◆ **ASSIGNMENT**: Each record must be printed again exactly as it appears.

◆ **DATA**:
◇ ◇ ◇ ◇ ◇ ◇ ◇

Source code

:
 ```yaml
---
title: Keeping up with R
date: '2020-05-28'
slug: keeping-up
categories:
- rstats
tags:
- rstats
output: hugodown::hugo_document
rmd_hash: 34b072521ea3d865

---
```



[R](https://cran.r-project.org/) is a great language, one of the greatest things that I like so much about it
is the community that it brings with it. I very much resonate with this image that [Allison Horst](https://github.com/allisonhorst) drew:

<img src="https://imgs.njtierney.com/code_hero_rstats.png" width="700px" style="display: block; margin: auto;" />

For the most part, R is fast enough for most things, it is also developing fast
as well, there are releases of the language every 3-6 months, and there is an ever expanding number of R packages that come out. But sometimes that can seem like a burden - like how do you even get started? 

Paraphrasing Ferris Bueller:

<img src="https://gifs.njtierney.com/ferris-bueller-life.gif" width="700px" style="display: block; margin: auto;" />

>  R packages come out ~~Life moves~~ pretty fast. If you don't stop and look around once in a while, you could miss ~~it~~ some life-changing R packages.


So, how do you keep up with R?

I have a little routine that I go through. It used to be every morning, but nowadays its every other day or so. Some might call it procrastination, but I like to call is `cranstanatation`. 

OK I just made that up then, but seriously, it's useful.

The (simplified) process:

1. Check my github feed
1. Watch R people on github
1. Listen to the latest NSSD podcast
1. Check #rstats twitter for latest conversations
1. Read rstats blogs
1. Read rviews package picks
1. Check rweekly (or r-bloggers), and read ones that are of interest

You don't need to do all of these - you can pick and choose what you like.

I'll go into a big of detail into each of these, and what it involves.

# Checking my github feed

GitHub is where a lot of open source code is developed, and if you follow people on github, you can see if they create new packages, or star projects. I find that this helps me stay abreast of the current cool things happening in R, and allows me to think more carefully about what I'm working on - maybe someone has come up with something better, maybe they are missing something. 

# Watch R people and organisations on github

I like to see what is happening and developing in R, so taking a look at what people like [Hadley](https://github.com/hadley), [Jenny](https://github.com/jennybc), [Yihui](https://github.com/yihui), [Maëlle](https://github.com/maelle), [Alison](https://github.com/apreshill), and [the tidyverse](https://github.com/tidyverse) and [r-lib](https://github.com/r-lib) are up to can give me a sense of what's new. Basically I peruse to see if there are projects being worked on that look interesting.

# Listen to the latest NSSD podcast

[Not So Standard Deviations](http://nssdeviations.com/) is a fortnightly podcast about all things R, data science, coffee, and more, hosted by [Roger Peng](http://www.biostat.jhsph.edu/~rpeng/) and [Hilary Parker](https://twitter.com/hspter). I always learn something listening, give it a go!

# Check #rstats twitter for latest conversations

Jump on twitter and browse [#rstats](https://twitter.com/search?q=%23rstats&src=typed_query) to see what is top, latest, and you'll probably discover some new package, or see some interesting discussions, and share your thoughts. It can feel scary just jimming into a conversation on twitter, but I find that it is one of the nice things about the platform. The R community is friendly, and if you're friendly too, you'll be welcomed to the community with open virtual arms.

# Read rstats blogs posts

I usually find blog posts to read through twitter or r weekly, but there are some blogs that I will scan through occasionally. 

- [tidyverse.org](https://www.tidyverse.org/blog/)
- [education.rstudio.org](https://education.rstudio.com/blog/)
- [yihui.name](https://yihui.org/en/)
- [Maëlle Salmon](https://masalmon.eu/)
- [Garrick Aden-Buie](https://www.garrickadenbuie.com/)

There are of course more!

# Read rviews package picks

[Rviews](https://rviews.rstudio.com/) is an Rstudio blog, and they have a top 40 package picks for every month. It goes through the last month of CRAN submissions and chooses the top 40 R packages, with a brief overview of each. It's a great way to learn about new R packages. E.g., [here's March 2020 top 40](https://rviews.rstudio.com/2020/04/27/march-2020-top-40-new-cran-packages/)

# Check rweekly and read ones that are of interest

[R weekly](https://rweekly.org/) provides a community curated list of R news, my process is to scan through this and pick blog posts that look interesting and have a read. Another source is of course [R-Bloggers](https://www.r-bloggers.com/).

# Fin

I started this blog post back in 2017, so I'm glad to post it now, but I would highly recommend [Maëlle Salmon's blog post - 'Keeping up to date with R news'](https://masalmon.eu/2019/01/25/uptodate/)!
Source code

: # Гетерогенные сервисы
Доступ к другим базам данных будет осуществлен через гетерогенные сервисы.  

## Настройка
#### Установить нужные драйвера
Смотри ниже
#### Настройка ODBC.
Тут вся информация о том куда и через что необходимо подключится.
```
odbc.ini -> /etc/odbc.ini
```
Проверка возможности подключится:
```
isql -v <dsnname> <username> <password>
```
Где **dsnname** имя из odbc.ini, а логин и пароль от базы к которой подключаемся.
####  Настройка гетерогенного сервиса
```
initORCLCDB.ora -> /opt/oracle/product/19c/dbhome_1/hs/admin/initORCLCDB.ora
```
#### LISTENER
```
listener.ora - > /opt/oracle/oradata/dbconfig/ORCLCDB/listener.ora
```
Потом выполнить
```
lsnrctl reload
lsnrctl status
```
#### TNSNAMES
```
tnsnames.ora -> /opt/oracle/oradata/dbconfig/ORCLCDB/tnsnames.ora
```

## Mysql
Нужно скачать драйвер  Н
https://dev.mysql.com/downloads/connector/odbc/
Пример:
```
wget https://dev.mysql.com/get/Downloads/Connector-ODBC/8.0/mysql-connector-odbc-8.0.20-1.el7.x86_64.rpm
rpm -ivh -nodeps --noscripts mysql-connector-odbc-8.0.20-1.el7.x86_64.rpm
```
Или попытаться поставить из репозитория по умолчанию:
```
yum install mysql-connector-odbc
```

◇ ◇ ◇ ◇ ◇ ◇ ◇

◆ **EXPECTED OUTPUT**:
Source code

:
 ```yaml
---
title: Keeping up with R
date: '2020-05-28'
slug: keeping-up
categories:
- rstats
tags:
- rstats
output: hugodown::hugo_document
rmd_hash: 34b072521ea3d865

---
```



[R](https://cran.r-project.org/) is a great language, one of the greatest things that I like so much about it
is the community that it brings with it. I very much resonate with this image that [Allison Horst](https://github.com/allisonhorst) drew:

<img src="https://imgs.njtierney.com/code_hero_rstats.png" width="700px" style="display: block; margin: auto;" />

For the most part, R is fast enough for most things, it is also developing fast
as well, there are releases of the language every 3-6 months, and there is an ever expanding number of R packages that come out. But sometimes that can seem like a burden - like how do you even get started? 

Paraphrasing Ferris Bueller:

<img src="https://gifs.njtierney.com/ferris-bueller-life.gif" width="700px" style="display: block; margin: auto;" />

>  R packages come out ~~Life moves~~ pretty fast. If you don't stop and look around once in a while, you could miss ~~it~~ some life-changing R packages.


So, how do you keep up with R?

I have a little routine that I go through. It used to be every morning, but nowadays its every other day or so. Some might call it procrastination, but I like to call is `cranstanatation`. 

OK I just made that up then, but seriously, it's useful.

The (simplified) process:

1. Check my github feed
1. Watch R people on github
1. Listen to the latest NSSD podcast
1. Check #rstats twitter for latest conversations
1. Read rstats blogs
1. Read rviews package picks
1. Check rweekly (or r-bloggers), and read ones that are of interest

You don't need to do all of these - you can pick and choose what you like.

I'll go into a big of detail into each of these, and what it involves.

# Checking my github feed

GitHub is where a lot of open source code is developed, and if you follow people on github, you can see if they create new packages, or star projects. I find that this helps me stay abreast of the current cool things happening in R, and allows me to think more carefully about what I'm working on - maybe someone has come up with something better, maybe they are missing something. 

# Watch R people and organisations on github

I like to see what is happening and developing in R, so taking a look at what people like [Hadley](https://github.com/hadley), [Jenny](https://github.com/jennybc), [Yihui](https://github.com/yihui), [Maëlle](https://github.com/maelle), [Alison](https://github.com/apreshill), and [the tidyverse](https://github.com/tidyverse) and [r-lib](https://github.com/r-lib) are up to can give me a sense of what's new. Basically I peruse to see if there are projects being worked on that look interesting.

# Listen to the latest NSSD podcast

[Not So Standard Deviations](http://nssdeviations.com/) is a fortnightly podcast about all things R, data science, coffee, and more, hosted by [Roger Peng](http://www.biostat.jhsph.edu/~rpeng/) and [Hilary Parker](https://twitter.com/hspter). I always learn something listening, give it a go!

# Check #rstats twitter for latest conversations

Jump on twitter and browse [#rstats](https://twitter.com/search?q=%23rstats&src=typed_query) to see what is top, latest, and you'll probably discover some new package, or see some interesting discussions, and share your thoughts. It can feel scary just jimming into a conversation on twitter, but I find that it is one of the nice things about the platform. The R community is friendly, and if you're friendly too, you'll be welcomed to the community with open virtual arms.

# Read rstats blogs posts

I usually find blog posts to read through twitter or r weekly, but there are some blogs that I will scan through occasionally. 

- [tidyverse.org](https://www.tidyverse.org/blog/)
- [education.rstudio.org](https://education.rstudio.com/blog/)
- [yihui.name](https://yihui.org/en/)
- [Maëlle Salmon](https://masalmon.eu/)
- [Garrick Aden-Buie](https://www.garrickadenbuie.com/)

There are of course more!

# Read rviews package picks

[Rviews](https://rviews.rstudio.com/) is an Rstudio blog, and they have a top 40 package picks for every month. It goes through the last month of CRAN submissions and chooses the top 40 R packages, with a brief overview of each. It's a great way to learn about new R packages. E.g., [here's March 2020 top 40](https://rviews.rstudio.com/2020/04/27/march-2020-top-40-new-cran-packages/)

# Check rweekly and read ones that are of interest

[R weekly](https://rweekly.org/) provides a community curated list of R news, my process is to scan through this and pick blog posts that look interesting and have a read. Another source is of course [R-Bloggers](https://www.r-bloggers.com/).

# Fin

I started this blog post back in 2017, so I'm glad to post it now, but I would highly recommend [Maëlle Salmon's blog post - 'Keeping up to date with R news'](https://masalmon.eu/2019/01/25/uptodate/)!
Source code

: # Гетерогенные сервисы
Доступ к другим базам данных будет осуществлен через гетерогенные сервисы.  

## Настройка
#### Установить нужные драйвера
Смотри ниже
#### Настройка ODBC.
Тут вся информация о том куда и через что необходимо подключится.
```
odbc.ini -> /etc/odbc.ini
```
Проверка возможности подключится:
```
isql -v <dsnname> <username> <password>
```
Где **dsnname** имя из odbc.ini, а логин и пароль от базы к которой подключаемся.
####  Настройка гетерогенного сервиса
```
initORCLCDB.ora -> /opt/oracle/product/19c/dbhome_1/hs/admin/initORCLCDB.ora
```
#### LISTENER
```
listener.ora - > /opt/oracle/oradata/dbconfig/ORCLCDB/listener.ora
```
Потом выполнить
```
lsnrctl reload
lsnrctl status
```
#### TNSNAMES
```
tnsnames.ora -> /opt/oracle/oradata/dbconfig/ORCLCDB/tnsnames.ora
```

## Mysql
Нужно скачать драйвер  Н
https://dev.mysql.com/downloads/connector/odbc/
Пример:
```
wget https://dev.mysql.com/get/Downloads/Connector-ODBC/8.0/mysql-connector-odbc-8.0.20-1.el7.x86_64.rpm
rpm -ivh -nodeps --noscripts mysql-connector-odbc-8.0.20-1.el7.x86_64.rpm
```
Или попытаться поставить из репозитория по умолчанию:
```
yum install mysql-connector-odbc
```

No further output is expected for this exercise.